Zero-shot learning in traffic safety analysis refers to the setting where the model is expected to perform a task without any examples or explicit training for that specific task. The model relies solely on its pre-existing knowledge to make inference. While few-shot learning involves providing the model with a few examples of the target task before asking it to perform the same task on new instances. The model learns from these few examples and adapts its behavior accordingly. For instance, in crash severity inference, the model may be provided with a few examples of crashes and their corresponding severity outcomes. The model then learns from these examples and reasons the severity outcome of a new, unseen crash. Few-shot learning allows the models to quickly adapt to new tasks or scenarios with minimal training data for diverse real-world applications [18].

2.3. Chain-of-Thoughts (CoT)

A notable distinction between LLMs and conventional machine learning algorithms is the capacity of foundation LLMs to process variably structured input data, specifically prompts, during the inference phase [14]. For inference, LLMs generally precede or prioritize the information provided in the input prompts over the large implicit knowledge gained from the pre-training stage. Consequently, this leads to clear, comprehensive content. This content could encompass domain-specific knowledge, contextual background, or detailed step-by-step reasoning guidance. By doing so, LLMs can be encouraged to disclose their reasoning processes during inference, thereby enhancing the explicability of their outputs. In this paper, we utilize the CoT technique to enable LLMs to generate step-by-step reasoning before providing the final answer, improving their performance on complex reasoning tasks.
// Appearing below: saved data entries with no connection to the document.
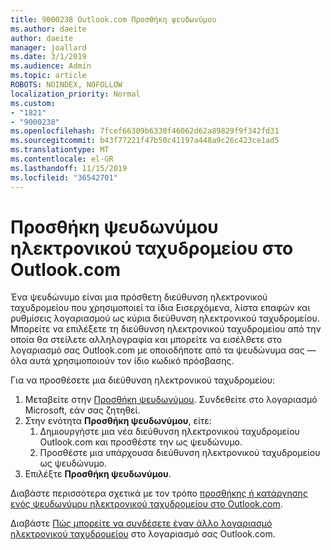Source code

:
 ```yaml
---
title: 9000238 Outlook.com Προσθήκη ψευδωνύμου
ms.author: daeite
author: daeite
manager: joallard
ms.date: 3/1/2019
ms.audience: Admin
ms.topic: article
ROBOTS: NOINDEX, NOFOLLOW
localization_priority: Normal
ms.custom:
- "1821"
- "9000238"
ms.openlocfilehash: 7fcef66309b6330f46062d62a89829f9f342fd31
ms.sourcegitcommit: b43f77221f47b50c41197a448a9c26c423ce1ad5
ms.translationtype: MT
ms.contentlocale: el-GR
ms.lasthandoff: 11/15/2019
ms.locfileid: "36542701"
---
```

# <a name="add-an-email-alias-in-outlookcom"></a>Προσθήκη ψευδωνύμου ηλεκτρονικού ταχυδρομείου στο Outlook.com

Ένα ψευδώνυμο είναι μια πρόσθετη διεύθυνση ηλεκτρονικού ταχυδρομείου που χρησιμοποιεί τα ίδια Εισερχόμενα, λίστα επαφών και ρυθμίσεις λογαριασμού ως κύρια διεύθυνση ηλεκτρονικού ταχυδρομείου. Μπορείτε να επιλέξετε τη διεύθυνση ηλεκτρονικού ταχυδρομείου από την οποία θα στείλετε αλληλογραφία και μπορείτε να εισέλθετε στο λογαριασμό σας Outlook.com με οποιοδήποτε από τα ψευδώνυμα σας — όλα αυτά χρησιμοποιούν τον ίδιο κωδικό πρόσβασης.

Για να προσθέσετε μια διεύθυνση ηλεκτρονικού ταχυδρομείου:

1. Μεταβείτε στην [Προσθήκη ψευδωνύμου](https://go.microsoft.com/fwlink/p/?linkid=864833). Συνδεθείτε στο λογαριασμό Microsoft, εάν σας ζητηθεί.
2. Στην ενότητα **Προσθήκη ψευδωνύμου**, είτε:
    1. Δημιουργήστε μια νέα διεύθυνση ηλεκτρονικού ταχυδρομείου Outlook.com και προσθέστε την ως ψευδώνυμο.
    2. Προσθέστε μια υπάρχουσα διεύθυνση ηλεκτρονικού ταχυδρομείου ως ψευδώνυμο.
3. Επιλέξτε **Προσθήκη ψευδωνύμου**.

Διαβάστε περισσότερα σχετικά με τον τρόπο [προσθήκης ή κατάργησης ενός ψευδωνύμου ηλεκτρονικού ταχυδρομείου στο Outlook.com](https://support.office.com/article/459b1989-356d-40fa-a689-8f285b13f1f2?wt.mc_id=Office_Outlook_com_Alchemy).  

Διαβάστε [Πώς μπορείτε να συνδέσετε έναν άλλο λογαριασμό ηλεκτρονικού ταχυδρομείου](https://support.office.com/article/c5224df4-5885-4e79-91ba-523aa743f0ba?wt.mc_id=Office_Outlook_com_Alchemy) στο λογαριασμό σας Outlook.com.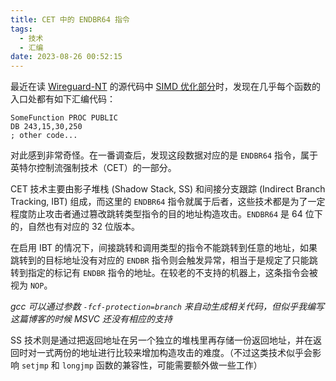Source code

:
 ```yaml
---
title: CET 中的 ENDBR64 指令
tags:
  - 技术
  - 汇编
date: 2023-08-26 00:52:15
---
```



最近在读 [Wireguard-NT](https://github.com/WireGuard/wireguard-nt) 的源代码中 [SIMD 优化部分](https://github.com/WireGuard/wireguard-nt/blob/master/driver/crypto-amd64.asm)时，发现在几乎每个函数的入口处都有如下汇编代码：

```ASM
SomeFunction PROC PUBLIC
DB 243,15,30,250
; other code...
```
对此感到非常奇怪。在一番调查后，发现这段数据对应的是 `ENDBR64` 指令，属于英特尔控制流强制技术（CET）的一部分。

CET 技术主要由影子堆栈 (Shadow Stack, SS) 和间接分支跟踪 (Indirect Branch Tracking, IBT) 组成，而这里的 `ENDBR64` 指令就属于后者，这些技术都是为了一定程度防止攻击者通过篡改跳转类型指令的目的地址构造攻击。`ENDBR64` 是 64 位下的，自然也有对应的 32 位版本。

在启用 IBT 的情况下，间接跳转和调用类型的指令不能跳转到任意的地址，如果跳转到的目标地址没有对应的 `ENDBR` 指令则会触发异常，相当于是规定了只能跳转到指定的标记有 `ENDBR` 指令的地址。在较老的不支持的机器上，这条指令会被视为 `NOP`。

*gcc 可以通过参数 `-fcf-protection=branch` 来自动生成相关代码，但似乎我编写这篇博客的时候 MSVC 还没有相应的支持*

SS 技术则是通过把返回地址在另一个独立的堆栈里再存储一份返回地址，并在返回时对一式两份的地址进行比较来增加构造攻击的难度。（不过这类技术似乎会影响 `setjmp` 和 `longjmp` 函数的兼容性，可能需要额外做一些工作）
Although it is widely recognized that LLMs excel at generating responses reminiscent of human conversation, they often have opacity issues in their reasoning processes. This opacity hinders users’ ability to evaluate the trustworthiness of the responses, particularly in scenarios that necessitate elaborate reasoning.

Formally, let $f_{\theta }$ be a language model and $X=\{(x_1,y_1),(x_2,y_2),\dots ,\left(x_n\right)\}$ be an input prompt, where $(x_i,y_i)$ denotes the i-th example question-response pair. In a standard question-answering scenario, the model output is given by: $y_n=arg{max}_Y{p}_{\theta }\left(Y\right|x_1,y_1,x_2,y_2,\dots ,x_n)$, where $p_{\theta }$ is the predicted probability of the language model $f_{\theta }$. This setting, however, does not provide insights into the reasoning process behind the answer $y_n$. The CoT method extends this by including human-crafted explanations $e_i$ for each example, resulting in a modified input format $X=(x_1,e_1,y_1),(x_2,e_2,y_2),\dots ,\left(x_n\right)$. The model then outputs both the explanation $e_n$ and the answer $y_n$:

$$(e_n,y_n)=arg\underset{Y}{max}{p}_{\theta }\left(Y\right|x_1,e_1,y_1,x_2,e_2,y_2,\dots ,x_n).$$

(2)

However, in practice, it is difficult to obtain sufficient high-quality explanation examples for crash severity classification, while low-quality explanations can harm the CoT performance. Therefore, following strategies in [19], we simply ask LLMs to think step by step to conduct traffic safety analysis and inference. Some template examples are presented in the Section 4. Besides allowing for a more transparent and understandable interaction with LLMs, the CoT approach is also practically useful in several key aspects: (1) Reducing Errors in Crash Risk Assessment: By breaking down complex traffic scenarios, CoT can better understand and reason over specific cases, thus reducing errors in crash risk analysis [14,20,21]. (2) Providing Adjustable Intermediate Steps for Crash Analysis: CoT enables the outlining of traceable intermediate steps within the crash analysis process. This can be helpful in identifying potential biases or errors in the model’s reasoning and allow for more reliable crash risk assessment [22]. By leveraging the CoT approach in traffic safety analysis, we can enhance the interpretability and reliability of crash risk assessment.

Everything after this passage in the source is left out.